Ineos currently is the major shale license holder in the UK, and is attempting to force its way into the National Trust’s Clumber Park, a sensitive and historically significant site that attracts hundreds of thousands of visitors every year. After blocking access to land surveyors, Ineos has responded by taking legal action against the National Trust.
With facilities around the globe, Ineos’s environmental violations and history of air pollution have come under increased scrutiny. The petrochemical giant is pursuing drilling in the United Kingdom in order to supply its facilities with fracked hydrocarbons that can be used to produce plastics. Their corporate vision comes at a time in history when global warming and the plastic pollution of our oceans and shorelines are the most critical issues of our generation, and the ones to come.

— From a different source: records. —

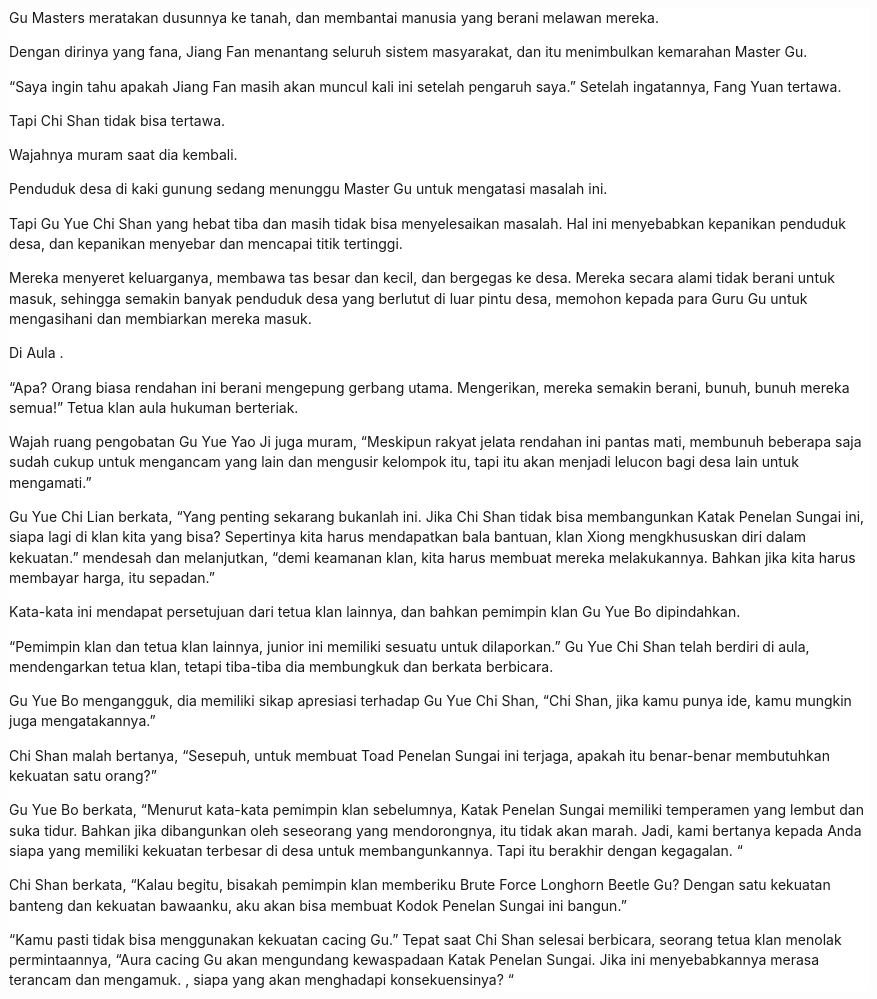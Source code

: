 Gu Masters meratakan dusunnya ke tanah, dan membantai manusia yang berani melawan mereka.

Dengan dirinya yang fana, Jiang Fan menantang seluruh sistem masyarakat, dan itu menimbulkan kemarahan Master Gu.

“Saya ingin tahu apakah Jiang Fan masih akan muncul kali ini setelah pengaruh saya.” Setelah ingatannya, Fang Yuan tertawa.

Tapi Chi Shan tidak bisa tertawa.

Wajahnya muram saat dia kembali.

Penduduk desa di kaki gunung sedang menunggu Master Gu untuk mengatasi masalah ini.

Tapi Gu Yue Chi Shan yang hebat tiba dan masih tidak bisa menyelesaikan masalah. Hal ini menyebabkan kepanikan penduduk desa, dan kepanikan menyebar dan mencapai titik tertinggi.

Mereka menyeret keluarganya, membawa tas besar dan kecil, dan bergegas ke desa. Mereka secara alami tidak berani untuk masuk, sehingga semakin banyak penduduk desa yang berlutut di luar pintu desa, memohon kepada para Guru Gu untuk mengasihani dan membiarkan mereka masuk.

Di Aula .

“Apa? Orang biasa rendahan ini berani mengepung gerbang utama. Mengerikan, mereka semakin berani, bunuh, bunuh mereka semua!” Tetua klan aula hukuman berteriak.

Wajah ruang pengobatan Gu Yue Yao Ji juga muram, “Meskipun rakyat jelata rendahan ini pantas mati, membunuh beberapa saja sudah cukup untuk mengancam yang lain dan mengusir kelompok itu, tapi itu akan menjadi lelucon bagi desa lain untuk mengamati.”

Gu Yue Chi Lian berkata, “Yang penting sekarang bukanlah ini. Jika Chi Shan tidak bisa membangunkan Katak Penelan Sungai ini, siapa lagi di klan kita yang bisa? Sepertinya kita harus mendapatkan bala bantuan, klan Xiong mengkhususkan diri dalam kekuatan.” mendesah dan melanjutkan, “demi keamanan klan, kita harus membuat mereka melakukannya. Bahkan jika kita harus membayar harga, itu sepadan.”



Kata-kata ini mendapat persetujuan dari tetua klan lainnya, dan bahkan pemimpin klan Gu Yue Bo dipindahkan.

“Pemimpin klan dan tetua klan lainnya, junior ini memiliki sesuatu untuk dilaporkan.” Gu Yue Chi Shan telah berdiri di aula, mendengarkan tetua klan, tetapi tiba-tiba dia membungkuk dan berkata berbicara.

Gu Yue Bo mengangguk, dia memiliki sikap apresiasi terhadap Gu Yue Chi Shan, “Chi Shan, jika kamu punya ide, kamu mungkin juga mengatakannya.”

Chi Shan malah bertanya, “Sesepuh, untuk membuat Toad Penelan Sungai ini terjaga, apakah itu benar-benar membutuhkan kekuatan satu orang?”

Gu Yue Bo berkata, “Menurut kata-kata pemimpin klan sebelumnya, Katak Penelan Sungai memiliki temperamen yang lembut dan suka tidur. Bahkan jika dibangunkan oleh seseorang yang mendorongnya, itu tidak akan marah. Jadi, kami bertanya kepada Anda siapa yang memiliki kekuatan terbesar di desa untuk membangunkannya. Tapi itu berakhir dengan kegagalan. “

Chi Shan berkata, “Kalau begitu, bisakah pemimpin klan memberiku Brute Force Longhorn Beetle Gu? Dengan satu kekuatan banteng dan kekuatan bawaanku, aku akan bisa membuat Kodok Penelan Sungai ini bangun.”

“Kamu pasti tidak bisa menggunakan kekuatan cacing Gu.” Tepat saat Chi Shan selesai berbicara, seorang tetua klan menolak permintaannya, “Aura cacing Gu akan mengundang kewaspadaan Katak Penelan Sungai. Jika ini menyebabkannya merasa terancam dan mengamuk. , siapa yang akan menghadapi konsekuensinya? “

The company’s ambitions are relevant to battles over fracking in the United States. Ineos developed a fleet of “dragon ships” to carry gas liquids from Pennsylvania to its facilities in Scotland and Norway. Those shipments are likely to increase if the massive Mariner East 2 pipeline is completed. But that pipeline -- a project of Sunoco/Energy Transfer Partners -- has been a source of intense controversy, with construction causing drilling spills and water contamination. Most recently, a series of sinkholes caused state regulators to halt operations on the existing Mariner East 1 pipeline.
Ineos’s fracking plans across the United Kingdom have been running into determined local opposition. As the letter to Prime Minister May notes, opinion polls show strong public opposition to fracking, which suggest that the public understands the array of risks associated with the practice. And the Scottish government, in response to overwhelming public opposition, announced its decision to ban fracking last year.
As the letter to Prime Minister May puts it, “Climate change is one of the most urgent and complex threats to the British countryside today. Fracking poses significant risks to the natural environment through loss or fragmentation of habitat, disturbance of wildlife and potential pollution of watercourses that support sensitive ecosystems and biodiversity and as driver of climate change.”